Dead Man Running is a 2009 British crime film directed by Alex De Rakoff, written by De Rakoff and John Luton, and starring Tamer Hassan and Danny Dyer. Football players Ashley Cole and Rio Ferdinand served as executive producers.

== Plot ==
After an increasing number of his clients fail to make good on their payments, Mr Thigo decides to take matters into his own hands, travelling to London to make an example of local bad boy and debtor Nick. Thigo gives Nick just 24 hours to pay back the £100,000 he owes, and, as an incentive, Thigo holds Nick's wheelchair-using mother hostage. Since Nick is already financially challenged, he is forced to be creative in order to come up with the money. At the same time, Thigo sabotages Nick's efforts in order to be sure that he can take revenge on Nick to prove a point to the other debtors.

== Cast ==
- Tamer Hassan as Nick Kane
- Danny Dyer as Bing
- Brenda Blethyn as Mrs. Kane
- Curtis "50 Cent" Jackson as Thigo
- Monet Mazur as Frankie
- Ashley Walters as Fitzroy
- Phil Davis as Johnny Sands
- Blake Ritson as Jarvis
- Bronson Webb as Smudger
- Alan Ford as Sol
- Andrew "Tiny Iron" Harrison as "Brick Wall"
- Omid Djalili as Fat Bald Man

== Release ==
The film was released in the United Kingdom on 30 October 2009. It grossed $681,354 in the UK and $735,875 in total foreign gross. Phase 4 Films released it in the US.

== Reception ==
Rotten Tomatoes, a review aggregator, reports that 14% of 21 surveyed critics gave the film a positive review; the average rating was 4/10. The site's consensus reads: "Poor performances, stiff dialogue, flat characters, and an unimaginative stab at the mood of the Guy Ritchie crime caper make Dead Man Running into a hooligan tale with little to offer." Kim Newman of Empire rated it 2/5 stars and wrote, "This shaggy dog gangland story feels like a straggler from the batch of forgettable Lock, Stock imitators greenlit a decade ago.

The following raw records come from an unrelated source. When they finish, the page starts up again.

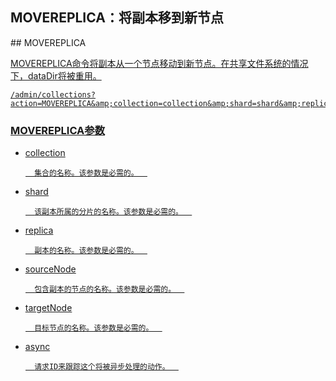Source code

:## MOVEREPLICA：将副本移到新节点 
<div class="content-intro view-box ">
## MOVEREPLICA<a href="http://lucene.apache.org/solr/guide/7_0/collections-api.html#movereplica-move-a-replica-to-a-new-node"/>

MOVEREPLICA命令将副本从一个节点移动到新节点。在共享文件系统的情况下，dataDir将被重用。
      
  
```
/admin/collections?action=MOVEREPLICA&amp;collection=collection&amp;shard=shard&amp;replica=replica&amp;sourceNode=nodeName&amp;targetNode=nodeName
```

### MOVEREPLICA参数<a href="http://lucene.apache.org/solr/guide/7_0/collections-api.html#movereplica-parameters"/>

- collection  
    
        集合的名称。该参数是必需的。  
    
- shard  
    
        该副本所属的分片的名称。该参数是必需的。  
    
- replica  
    
        副本的名称。该参数是必需的。  
    
- sourceNode  
    
        包含副本的节点的名称。该参数是必需的。  
    
- targetNode  
    
        目标节点的名称。该参数是必需的。  
    
- async  
   
        请求ID来跟踪这个将被异步处理的动作。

It has a quality cast, but we've run round this track too many times, while the script jogs from scene to scene without any surprises." Ellen E. Jones of Total Film rated it 2/5 stars and called it "amiable rubbish". Derek Adams of Time Out London called it "budget-conscious, simplistically plotted and often cringingly performed". Philip French of The Guardian wrote that it is "a little uncertain in tone, but brisk and likely to go down well with the patrons of Albert Square's Queen Vic." Peter Bradshaw, also of The Guardian, rated it 2/5 stars and wrote, "For all the sub-Guy Ritchie cliches, it has its moments" and "is not as bad as it could have been." Robert Hanks of The Independent wrote, "Is there any way of stemming the flow of post-Guy Ritchie cockney crime comedies? Would, say, sticking Danny Dyer's head on a pike somewhere in Bethnal Green be enough of a deterrent?" Derek Elley of Variety wrote that the film "recycles Cockney crimer cliches to moderately entertaining results."